What the exercise asks:
Can you retype only the lines from the one with "4. **객체 외부에" through the final line of the material, exactly as given?

::: Input data

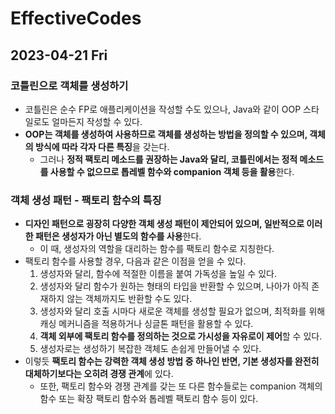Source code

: # EffectiveCodes
## 2023-04-21 Fri
### 코틀린으로 객체를 생성하기
* 코틀린은 순수 FP로 애플리케이션을 작성할 수도 있으나, Java와 같이 OOP 스타일로도 얼마든지 작성할 수 있다.
* **OOP는 객체를 생성하여 사용하므로 객체를 생성하는 방법을 정의할 수 있으며, 객체의 방식에 따라 각자 다른 특징**을 갖는다.
  * 그러나 **정적 팩토리 메소드를 권장하는 Java와 달리, 코틀린에서는 정적 메소드를 사용할 수 없으므로 톱레벨 함수와 companion 객체 등을 활용**한다.

### 객체 생성 패턴 - 팩토리 함수의 특징
* **디자인 패턴으로 굉장히 다양한 객체 생성 패턴이 제안되어 있으며, 일반적으로 이러한 패턴은 생성자가 아닌 별도의 함수를 사용**한다.
  * 이 때, 생성자의 역할을 대리하는 함수를 팩토리 함수로 지칭한다.
* 팩토리 함수를 사용할 경우, 다음과 같은 이점을 얻을 수 있다.
  1. 생성자와 달리, 함수에 적절한 이름을 붙여 가독성을 높일 수 있다.
  2. 생성자와 달리 함수가 원하는 형태의 타입을 반환할 수 있으며, 나아가 아직 존재하지 않는 객체까지도 반환할 수도 있다.
  3. 생성자와 달리 호출 시마다 새로운 객체를 생성할 필요가 없으며, 최적화를 위해 캐싱 메커니즘을 적용하거나 싱글톤 패턴을 활용할 수 있다.
  4. **객체 외부에 팩토리 함수를 정의하는 것으로 가시성을 자유로이 제어**할 수 있다.
  5. 생성자로는 생성하기 복잡한 객체도 손쉽게 만들어낼 수 있다.
* 이렇듯 **팩토리 함수는 강력한 객체 생성 방법 중 하나인 반면, 기본 생성자를 완전히 대체하기보다는 오히려 경쟁 관계**에 있다.
  * 또한, 팩토리 함수와 경쟁 관계를 갖는 또 다른 함수들로는 companion 객체의 함수 또는 확장 팩토리 함수와 톱레벨 팩토리 함수 등이 있다.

::::::

Expected answer:
  4. **객체 외부에 팩토리 함수를 정의하는 것으로 가시성을 자유로이 제어**할 수 있다.
  5. 생성자로는 생성하기 복잡한 객체도 손쉽게 만들어낼 수 있다.
* 이렇듯 **팩토리 함수는 강력한 객체 생성 방법 중 하나인 반면, 기본 생성자를 완전히 대체하기보다는 오히려 경쟁 관계**에 있다.
  * 또한, 팩토리 함수와 경쟁 관계를 갖는 또 다른 함수들로는 companion 객체의 함수 또는 확장 팩토리 함수와 톱레벨 팩토리 함수 등이 있다.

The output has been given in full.